Most helpful customer reviews
3 of 3 people found the following review helpful.
Slight revision to opinion
By Denver Consumer
I agree completely with the review stating "REPETITION" ad nauseam. Having read previous books in this series, I am heartily disappointed. Very little story so far (I'm 15% into the tome). The only good thing I can say is "thank goodness I only paid for the Kindle edition", keeping my wasted money to a minimum. If there's anything new and interesting in this book, I've yet to come across it. I skip page after page after page of redundant detail about the terrain, climate and so forth. If Ms Auel is attempting to equal James A. Michener's abilities, she falls waaaaay short.
Boring and a waste of time.
2/21/15
Finally finished the book. Where things actually happen, it's fascinating, but much too much repetitious writing about the terrain and ways/means of making the tools needed to survive. My view is that about 2/3 of the book could have been eliminated to make an exciting novel. The only thing that saves it is the ability to skip rapidly forward every time the author gets into the stuff repeated from previous novels or even through previous sections of this book. My rating is changed to 2 stars, about 1/3 of possible stars, as about 1/3 of the novel held my interest.
1 of 1 people found the following review helpful.
I love the storytelling about the earliest humans
By Carol Godkins
I have been a big fan of this series of books since book 1, page 1! I love the storytelling about the earliest humans, Neanderthals, and the environment they inhabited together, but separately. Sometimes the descriptions of animals, vegetation, or terrain are too lengthy for me, but I just skip over it and get back to the characters. It is apparent that the author has done her homework, to depict an era that has no "records", and her creativity and passion shine!

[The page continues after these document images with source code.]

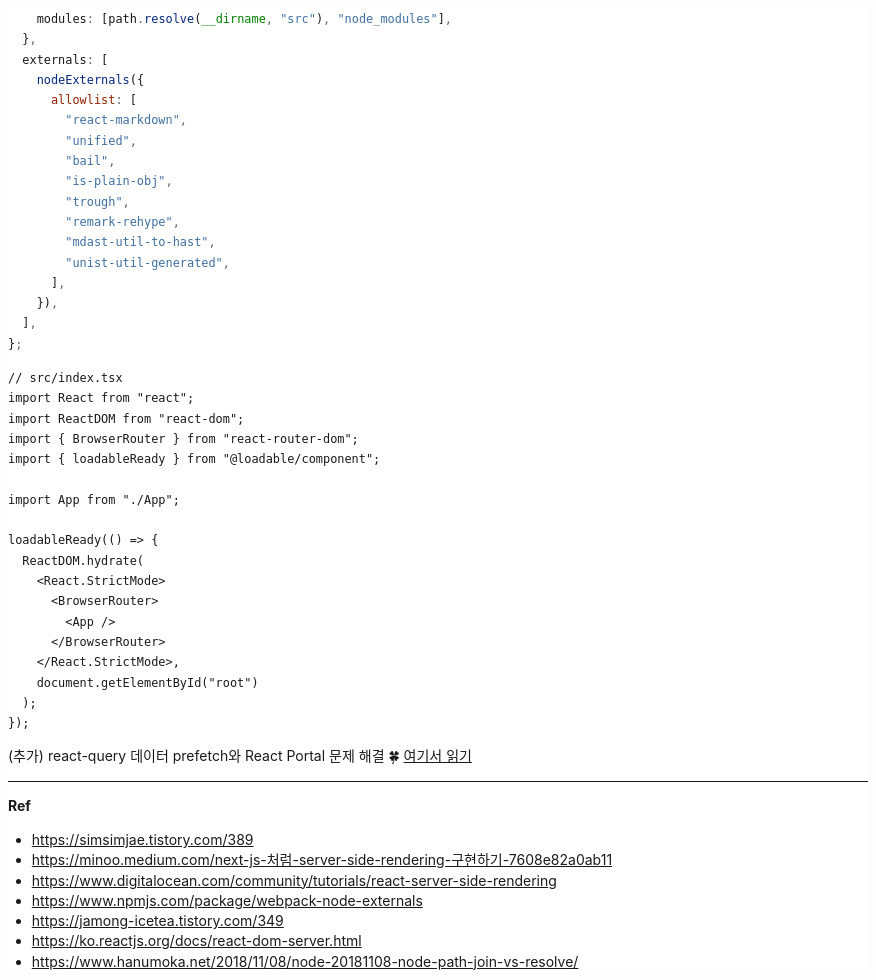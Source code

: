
 ```jsx
    modules: [path.resolve(__dirname, "src"), "node_modules"],
  },
  externals: [
    nodeExternals({
      allowlist: [
        "react-markdown",
        "unified",
        "bail",
        "is-plain-obj",
        "trough",
        "remark-rehype",
        "mdast-util-to-hast",
        "unist-util-generated",
      ],
    }),
  ],
};
```

```tsx
// src/index.tsx
import React from "react";
import ReactDOM from "react-dom";
import { BrowserRouter } from "react-router-dom";
import { loadableReady } from "@loadable/component";

import App from "./App";

loadableReady(() => {
  ReactDOM.hydrate(
    <React.StrictMode>
      <BrowserRouter>
        <App />
      </BrowserRouter>
    </React.StrictMode>,
    document.getElementById("root")
  );
});
```

(추가) react-query 데이터 prefetch와 React Portal 문제 해결
🍀 [여기서 읽기](https://zigsong.github.io/2021/10/09/wtc-week-34/)

---

**Ref**

- https://simsimjae.tistory.com/389
- https://minoo.medium.com/next-js-처럼-server-side-rendering-구현하기-7608e82a0ab11
- https://www.digitalocean.com/community/tutorials/react-server-side-rendering
- https://www.npmjs.com/package/webpack-node-externals
- https://jamong-icetea.tistory.com/349
- https://ko.reactjs.org/docs/react-dom-server.html
- https://www.hanumoka.net/2018/11/08/node-20181108-node-path-join-vs-resolve/
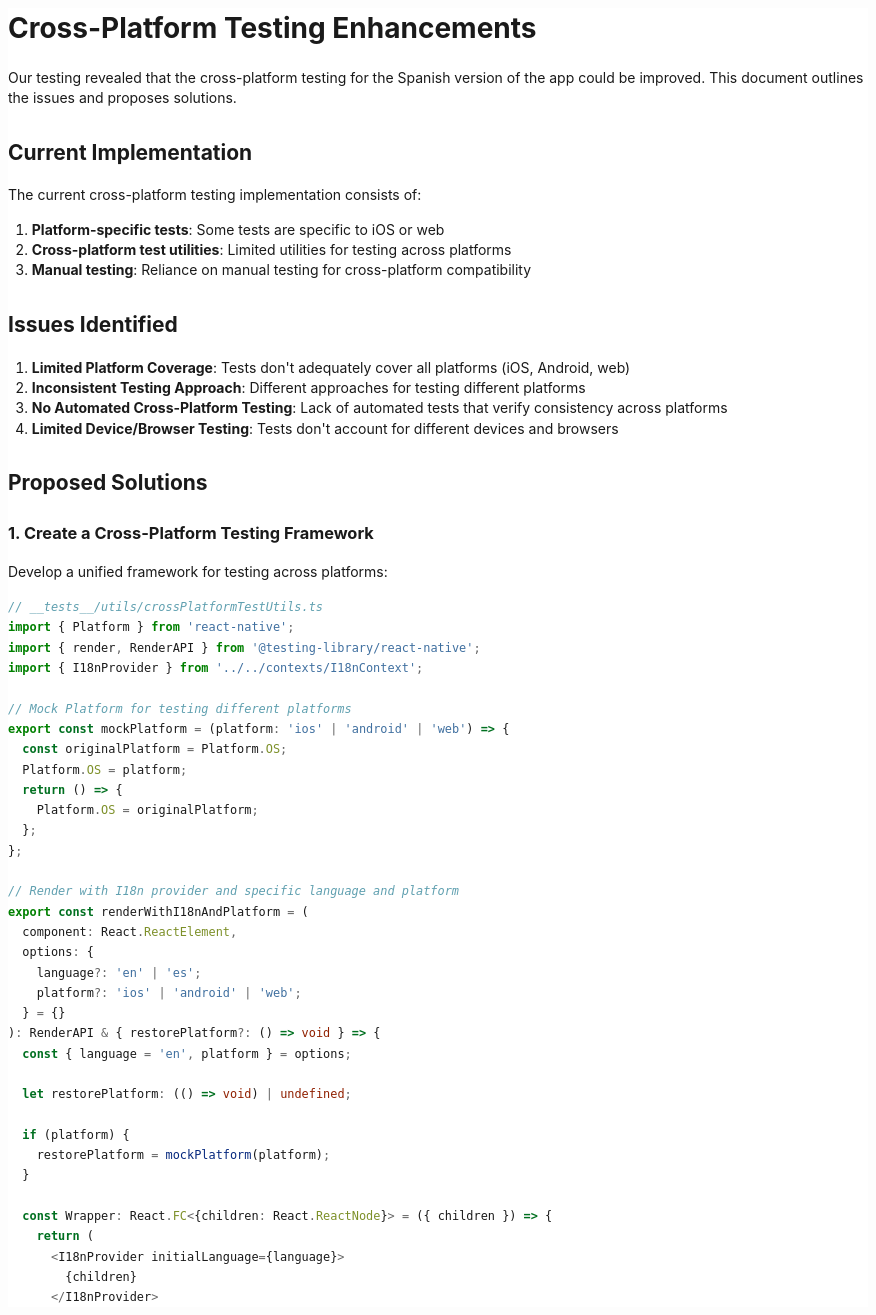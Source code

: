 # Cross-Platform Testing Enhancements

Our testing revealed that the cross-platform testing for the Spanish version of the app could be improved. This document outlines the issues and proposes solutions.

## Current Implementation

The current cross-platform testing implementation consists of:

1. **Platform-specific tests**: Some tests are specific to iOS or web
2. **Cross-platform test utilities**: Limited utilities for testing across platforms
3. **Manual testing**: Reliance on manual testing for cross-platform compatibility

## Issues Identified

1. **Limited Platform Coverage**: Tests don't adequately cover all platforms (iOS, Android, web)
2. **Inconsistent Testing Approach**: Different approaches for testing different platforms
3. **No Automated Cross-Platform Testing**: Lack of automated tests that verify consistency across platforms
4. **Limited Device/Browser Testing**: Tests don't account for different devices and browsers

## Proposed Solutions

### 1. Create a Cross-Platform Testing Framework

Develop a unified framework for testing across platforms:

```typescript
// __tests__/utils/crossPlatformTestUtils.ts
import { Platform } from 'react-native';
import { render, RenderAPI } from '@testing-library/react-native';
import { I18nProvider } from '../../contexts/I18nContext';

// Mock Platform for testing different platforms
export const mockPlatform = (platform: 'ios' | 'android' | 'web') => {
  const originalPlatform = Platform.OS;
  Platform.OS = platform;
  return () => {
    Platform.OS = originalPlatform;
  };
};

// Render with I18n provider and specific language and platform
export const renderWithI18nAndPlatform = (
  component: React.ReactElement,
  options: {
    language?: 'en' | 'es';
    platform?: 'ios' | 'android' | 'web';
  } = {}
): RenderAPI & { restorePlatform?: () => void } => {
  const { language = 'en', platform } = options;
  
  let restorePlatform: (() => void) | undefined;
  
  if (platform) {
    restorePlatform = mockPlatform(platform);
  }
  
  const Wrapper: React.FC<{children: React.ReactNode}> = ({ children }) => {
    return (
      <I18nProvider initialLanguage={language}>
        {children}
      </I18nProvider>
```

I can hardly wait to read the last book, but not for the story of Ayla, Jondalar, Wolf, Whinney, & Racer to end!
1 of 1 people found the following review helpful.
The Shelters of Stone: The Book is a Big Disappointment
By Stefano Montinino
12/14/2013 6:36am The Shelters of Stone Jean Auel (Spoiler)
I read all six volumes in this series, the original book "The Clan of Cave Bear" is the best of the series, I'm unable to review this book without mentioning the whole series briefly. This fifth in the series follows, the fourth book "The Plains of Passage," the two main characters Ayla and Jondalar finally reach their destination in Zelandonii in south central France (his birth/home) after traveling for one year across rough terrain and crossing a dangerous glacier, from the Eastern European territory, the Danube River, the Ukraine, the Black Sea, Germany. When they finally arrive in Jondalar's home, the book doesn't really know what to do with the characters except mention a few people and never fully develops them or has them contribute to the story in any meaningful way. The author repeats things so often, I had a tendency to yell out you already said that, ad nauseam. The title of this book, "The Shelters of Stone" indicates a period of history that is unknown, who lived in the stone dwellings previously? There is a hint that the Cro-Magnons may have pushed out the Neanderthals, years before, they have cave drawings that were made hundreds of years earlier and they kept drawing right on top of the previous ones. A group of residents, who are suppose to be some sort of spiritual advisers have control over what these people are suppose to believe, how they live their lives. These people have no clue to what they are talking about because they don't know anything. When Ayla asks what does this cave drawing mean, the head witch-doctor replies, 'what do you think it means?' Ayla knows this early-cave-dwelling hippie-witch has no idea what it is, and this hippie seems bent on taking hallucinogenic potions, teas in order to visit the world beyond and try to scare the crap out of her fearful residents. A major disappointment.